The ultimate total gift from the Krocs for the Grand Rapids center amounted to $41.5 million, according to Palosaari, with a community fund drive of $14 million and a $1 million challenge grant from the Kresge Foundation of Troy providing most of the balance.

Erhardt began working with the Salvation Army on the project in 2005, according to Bramer.

“We went through a lot of different pricing scenarios, a lot of budget” changes, he said, as the matching funding sources were evolving at the same time. The first building plan was a 72,000 square foot facility, which then went down to a 68,000 square foot building, then it started heading back up again. Further complicating the planning stage was the uncertainty of where the center would actually be located.

“It was a moving target for a long time, until we started construction,” he said.

Erhardt Construction was started by Larry Erhardt Sr. in 1962, “in the basement of his home,” according to Bramer. The company is known for its major projects in downtown Grand Rapids: It was construction manager and general contractor on the Amway Grand Plaza hotel and the Calder Plaza building, and construction manager with a joint venture partner on the Van Andel Arena, Van Andel Institute and DeVos Place.
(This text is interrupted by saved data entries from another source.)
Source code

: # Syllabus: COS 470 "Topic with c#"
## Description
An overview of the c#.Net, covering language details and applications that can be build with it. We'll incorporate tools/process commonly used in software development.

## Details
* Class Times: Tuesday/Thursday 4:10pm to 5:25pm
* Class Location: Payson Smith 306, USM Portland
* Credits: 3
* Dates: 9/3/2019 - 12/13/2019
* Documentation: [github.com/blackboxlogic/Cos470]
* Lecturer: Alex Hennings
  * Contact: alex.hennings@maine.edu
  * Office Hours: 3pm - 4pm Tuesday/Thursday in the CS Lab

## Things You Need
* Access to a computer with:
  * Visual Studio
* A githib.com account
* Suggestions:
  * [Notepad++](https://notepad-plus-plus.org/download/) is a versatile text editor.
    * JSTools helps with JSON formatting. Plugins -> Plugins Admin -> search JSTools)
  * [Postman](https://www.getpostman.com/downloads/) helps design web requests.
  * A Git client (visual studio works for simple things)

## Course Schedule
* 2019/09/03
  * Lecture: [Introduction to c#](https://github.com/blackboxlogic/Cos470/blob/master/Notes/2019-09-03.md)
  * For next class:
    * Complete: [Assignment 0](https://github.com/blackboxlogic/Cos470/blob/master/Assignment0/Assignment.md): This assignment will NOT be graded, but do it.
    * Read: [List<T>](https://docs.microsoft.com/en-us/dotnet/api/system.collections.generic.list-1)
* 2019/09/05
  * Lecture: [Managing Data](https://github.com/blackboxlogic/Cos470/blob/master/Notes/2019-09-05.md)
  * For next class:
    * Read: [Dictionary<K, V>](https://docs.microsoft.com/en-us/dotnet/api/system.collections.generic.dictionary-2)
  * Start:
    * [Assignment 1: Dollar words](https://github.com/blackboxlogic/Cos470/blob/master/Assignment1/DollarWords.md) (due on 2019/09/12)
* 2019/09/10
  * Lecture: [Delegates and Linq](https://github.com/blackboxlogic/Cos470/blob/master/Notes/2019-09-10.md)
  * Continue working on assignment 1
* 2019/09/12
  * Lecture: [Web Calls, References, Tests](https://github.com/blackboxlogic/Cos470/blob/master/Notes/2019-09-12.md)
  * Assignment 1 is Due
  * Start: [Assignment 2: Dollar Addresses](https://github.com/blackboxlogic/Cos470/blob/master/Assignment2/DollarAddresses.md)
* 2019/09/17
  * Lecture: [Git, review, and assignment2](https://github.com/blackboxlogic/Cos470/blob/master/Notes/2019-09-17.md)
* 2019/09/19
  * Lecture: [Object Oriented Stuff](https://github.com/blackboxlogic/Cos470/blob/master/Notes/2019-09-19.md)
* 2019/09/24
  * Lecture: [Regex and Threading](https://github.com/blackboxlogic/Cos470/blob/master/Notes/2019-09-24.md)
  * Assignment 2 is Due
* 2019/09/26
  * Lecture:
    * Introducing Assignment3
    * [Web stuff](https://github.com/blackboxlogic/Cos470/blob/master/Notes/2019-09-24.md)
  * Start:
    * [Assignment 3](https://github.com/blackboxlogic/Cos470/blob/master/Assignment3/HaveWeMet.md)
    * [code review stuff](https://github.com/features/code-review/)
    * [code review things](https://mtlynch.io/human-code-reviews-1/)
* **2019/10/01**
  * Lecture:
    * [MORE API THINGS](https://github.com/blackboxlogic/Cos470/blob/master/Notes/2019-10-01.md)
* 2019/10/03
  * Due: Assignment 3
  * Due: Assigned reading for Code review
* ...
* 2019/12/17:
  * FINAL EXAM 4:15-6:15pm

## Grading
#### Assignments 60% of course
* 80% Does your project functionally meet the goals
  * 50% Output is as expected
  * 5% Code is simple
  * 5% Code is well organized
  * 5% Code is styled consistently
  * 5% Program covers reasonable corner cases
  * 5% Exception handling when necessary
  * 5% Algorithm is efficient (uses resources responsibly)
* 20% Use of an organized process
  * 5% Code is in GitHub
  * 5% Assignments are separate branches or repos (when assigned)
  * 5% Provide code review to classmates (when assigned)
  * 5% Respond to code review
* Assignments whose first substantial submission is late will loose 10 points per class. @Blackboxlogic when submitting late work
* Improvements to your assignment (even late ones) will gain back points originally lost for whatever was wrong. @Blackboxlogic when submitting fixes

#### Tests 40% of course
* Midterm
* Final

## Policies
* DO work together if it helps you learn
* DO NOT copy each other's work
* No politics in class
Finding new projects is now much more challenging than it was three or four years ago, he said, because of the recession. Erhardt has generally worked within a 100 mile radius of Grand Rapids but is looking at expanding to other states, ”but those other states don’t have all the answers, either.”

The company’s fulltime staff is now somewhere between 60 and 70, although that number has been over 100 back when business was very good.